Immer mehr rauchfreie Zonen an Stränden in MV
n-tv
Zahlreiche Urlauber ärgern sich über Zigarettenkippen am Strand. Viele Ostseebäder setzen daher auf Nichtraucherzonen. Göhren hat schon im Jahr 2010 damit begonnen. Doch Verbote sind umstritten.
Rostock (dpa/mv) - Tourismusorte in Mecklenburg-Vorpommern denken verstärkt über rauchfreien Zonen an ihren Stränden nach. Das erklärt der Tourismusverband des Landes. Das Ostseebad Göhren auf Rügen habe bereits seit 2010 solche Zonen am Strand ausgewiesen und damit gute Erfahrungen gemacht, sagt Alexander Stein von der Kurverwaltung Göhren.
"Die Schaffung der Nichtraucherbereiche wird insbesondere von Familien gerne angenommen, die einen Strandkorb mieten", erklärt Stein. Eine Ausweitung der rauchfreien Strandabschnitte sei aber momentan nicht vorgesehen. Nach wie vor sei es ein "sehr emotionales Thema, das in jedem Sommer Diskussionen hervorbringt." Insgesamt habe die Kurverwaltung aber gute Erfahrungen mit der Schaffung der Nichtraucherstrandbereiche gemacht.
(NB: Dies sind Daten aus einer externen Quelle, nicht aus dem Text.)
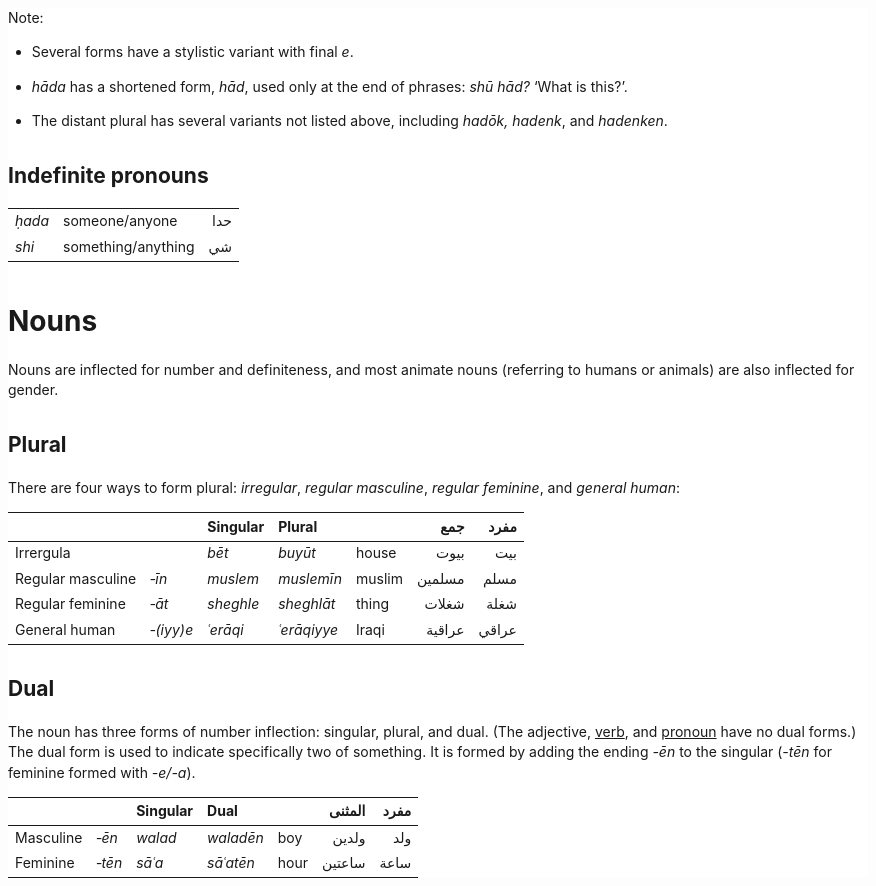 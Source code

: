 Note:

- Several forms have a stylistic variant with final *e*.

- *hāda* has a shortened form, *hād*, used only at the end of phrases: *shū hād?* ‘What is this?’.

- The distant plural has several variants not listed above, including *hadōk, hadenk*, and *hadenken*.

## Indefinite pronouns

|        |                    |                                      |
| :-     | :-                 | -:                                   |
| *ḥada* | someone/anyone     | <span lang="ar" dir="rtl">حدا</span> |
| *shi*  | something/anything | <span lang="ar" dir="rtl">شي</span>  |

# Nouns

Nouns are inflected for number and definiteness, and most animate nouns (referring to humans or animals) are also inflected for gender.

## Plural

There are four ways to form plural: *irregular*, *regular masculine*, *regular feminine*, and *general human*:

|                   |           | Singular  | Plural       |        | <span lang="ar" dir="rtl">جمع</span>    | <span lang="ar" dir="rtl">مفرد</span>  |
| :-                | :-        | :-        | :-           | :-     | -:                                      | -:                                     |
| Irrergula         |           | *bēt*    | *buyūt*     | house  | <span lang="ar" dir="rtl">بيوت</span>   | <span lang="ar" dir="rtl">بيت</span>   |
| Regular masculine | *‑īn*    | *muslem*  | *muslemīn*  | muslim | <span lang="ar" dir="rtl">مسلمين</span> | <span lang="ar" dir="rtl">مسلم</span>  |
| Regular feminine  | *‑āt*    | *sheghle* | *sheghlāt*  | thing  | <span lang="ar" dir="rtl">شغلات</span>  | <span lang="ar" dir="rtl">شغلة</span>  |
| General human     | *‑(iyy)e* | *ʿerāqi* | *ʿerāqiyye* | Iraqi  | <span lang="ar" dir="rtl">عراقية</span> | <span lang="ar" dir="rtl">عراقي</span> |

## Dual



The noun has three forms of number inflection: singular, plural, and dual. (The adjective, [verb](#verbs), and [pronoun](#pronouns) have no dual forms.) The dual form is used to indicate specifically two of something. It is formed by adding the ending *-ēn* to the singular (*-tēn* for feminine formed with *-e/-a*).

|           |         | Singular | Dual        |      | <span lang="ar" dir="rtl">المثنى</span> | <span lang="ar" dir="rtl">مفرد</span> |
| :-        | :-      | :-       | :-          | :-   | -:                                      | -:                                    |
| Masculine | *‑ēn*  | *walad*  | *waladēn*  | boy  | <span lang="ar" dir="rtl">ولدين</span>  | <span lang="ar" dir="rtl">ولد</span>  |
| Feminine  | *‑tēn* | *sāʿa*  | *sāʿatēn* | hour | <span lang="ar" dir="rtl">ساعتين</span> | <span lang="ar" dir="rtl">ساعة</span> |
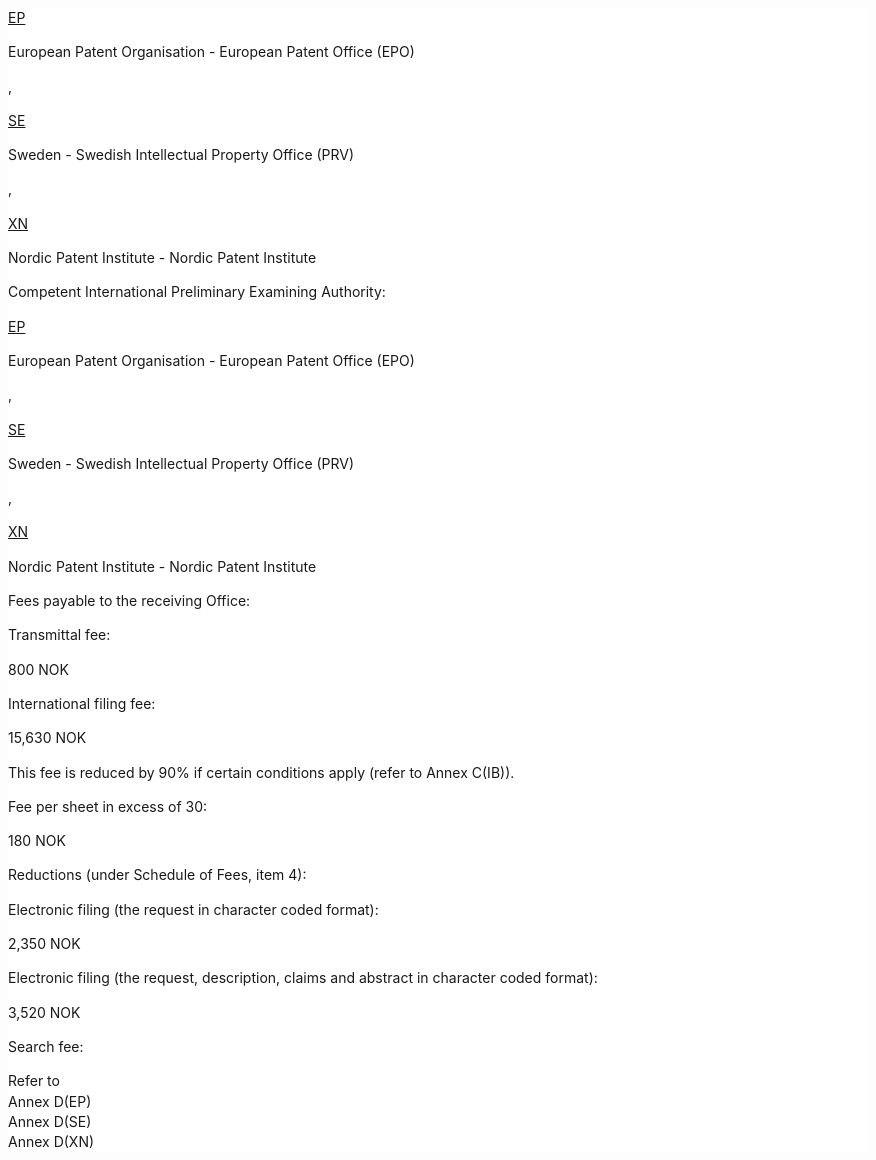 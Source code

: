 [EP](https://pctlegal.wipo.int/eGuide/view-doc.xhtml?doc-code=EP&doc-lang=EN)

European Patent Organisation - European Patent Office (EPO)

,

[SE](https://pctlegal.wipo.int/eGuide/view-doc.xhtml?doc-code=SE&doc-lang=EN)

Sweden - Swedish Intellectual Property Office (PRV)

,

[XN](https://pctlegal.wipo.int/eGuide/view-doc.xhtml?doc-code=XN&doc-lang=EN)

Nordic Patent Institute - Nordic Patent Institute

Competent International Preliminary Examining Authority:

[EP](https://pctlegal.wipo.int/eGuide/view-doc.xhtml?doc-code=EP&doc-lang=EN)

European Patent Organisation - European Patent Office (EPO)

,

[SE](https://pctlegal.wipo.int/eGuide/view-doc.xhtml?doc-code=SE&doc-lang=EN)

Sweden - Swedish Intellectual Property Office (PRV)

,

[XN](https://pctlegal.wipo.int/eGuide/view-doc.xhtml?doc-code=XN&doc-lang=EN)

Nordic Patent Institute - Nordic Patent Institute

Fees payable to the receiving Office:

Transmittal fee:

800 NOK

International filing fee:

15,630 NOK

This fee is reduced by 90% if certain conditions apply (refer to Annex C(IB)).

Fee per sheet in excess of 30:

180 NOK

Reductions (under Schedule of Fees, item 4):

Electronic filing (the request in character coded format):

2,350 NOK

Electronic filing (the request, description, claims and abstract in character
coded format):

3,520 NOK

Search fee:

Refer to  
Annex D(EP)  
Annex D(SE)  
Annex D(XN)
Bereits 2009 hatte die Kurverwaltung die Urlaubsgäste in Göhren nach ihren Wünschen befragt. Der meistgenannte Wunsch war mit 32 Prozent die Schaffung von Nichtraucherstrandbereichen. Daraufhin wurden 2010 zwei Abschnitte mit Bannern mit der Aufschrift "Rauchen ist hier nicht erwünscht" gekennzeichnet. Überall wurden zudem Strandaschenbecher ausgegeben. Damit sei Göhren einer der ersten Orte in Deutschland gewesen, die raucherfreie Strandabschnitte geschaffen hätten, sagt Alexander Stein.